James Sturm is one of comics' most energetic, entertaining, and active artists and educators working today. He is currently the Director of The Center for Cartoon Studies, a two-year cartooning school located in White River Junction, Vermont.
In 1991 James received a Master of Fine Arts from the School of Visual Arts in New York City, moved to Seattle and co-founded the alternative weekly, The Stranger. That same year Fantagraphics began publishing his Eisner-nominated comic book series The Cereal Killings. During the next five years James was the art director of The Stranger, collaborated with syndicated columnist (and talking head) Dan Savage producing two issues of the comic book Savage Love. In 1996 James received a Xeric grant for his comic The Revival. From 1997-2001 James lived in Savannah, Georgia and taught at the Savannah College of Art and Design in the sequential art department.

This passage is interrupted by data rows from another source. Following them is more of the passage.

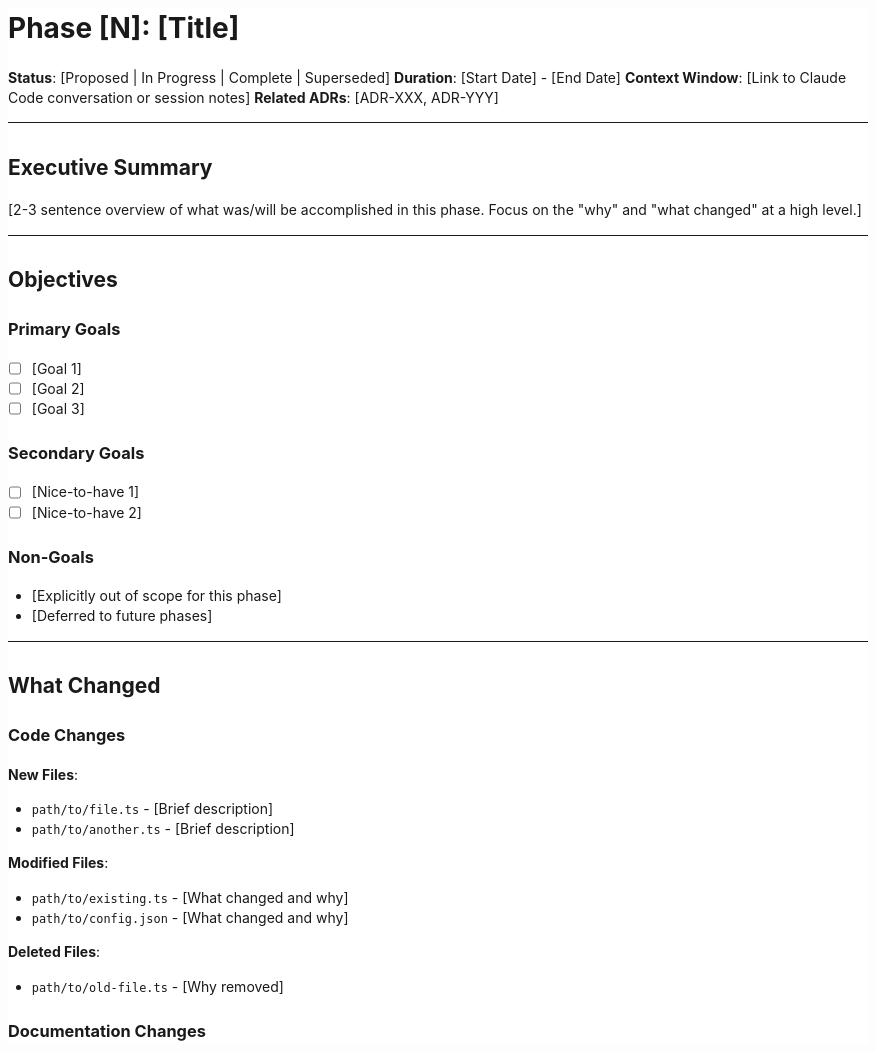 # Phase [N]: [Title]

**Status**: [Proposed | In Progress | Complete | Superseded]
**Duration**: [Start Date] - [End Date]
**Context Window**: [Link to Claude Code conversation or session notes]
**Related ADRs**: [ADR-XXX, ADR-YYY]

---

## Executive Summary

[2-3 sentence overview of what was/will be accomplished in this phase. Focus on the "why" and "what changed" at a high level.]

---

## Objectives

### Primary Goals
- [ ] [Goal 1]
- [ ] [Goal 2]
- [ ] [Goal 3]

### Secondary Goals
- [ ] [Nice-to-have 1]
- [ ] [Nice-to-have 2]

### Non-Goals
- [Explicitly out of scope for this phase]
- [Deferred to future phases]

---

## What Changed

### Code Changes

**New Files**:
- `path/to/file.ts` - [Brief description]
- `path/to/another.ts` - [Brief description]

**Modified Files**:
- `path/to/existing.ts` - [What changed and why]
- `path/to/config.json` - [What changed and why]

**Deleted Files**:
- `path/to/old-file.ts` - [Why removed]

### Documentation Changes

In 1998 Drawn and Quarterly published the story Hundreds of Feet Below Daylight, the second in a trilogy of American historical fiction pieces. Three years later came the last installment of the trilogy, the best-selling and award-winning graphic novel The Golem's Mighty Swing. The book has been translated into several languages and was named "Best Comic 2001" by Time Magazine.
An avid collector of Marvel Comics in his youth James wrote and designed the 2004 Eisner award winning Unstable Molecules, a four issue series and trade paperback featuring the characters based on the Fantastic Four, and published by Marvel Comics.
James' writings and illustrations have appeared in scores of national and regional publications including The Chronicle of Higher Education, The Onion, The New York Times, and on the cover of The New Yorker. James is also the founder and active member of The National Association of Comics Art Educators; an organization committed to helping facilitate the teaching of comics in higher education.
He is both the champion ping-pong and backgammon player of White River Junction, Vermont. He is confidently awaiting further challengers.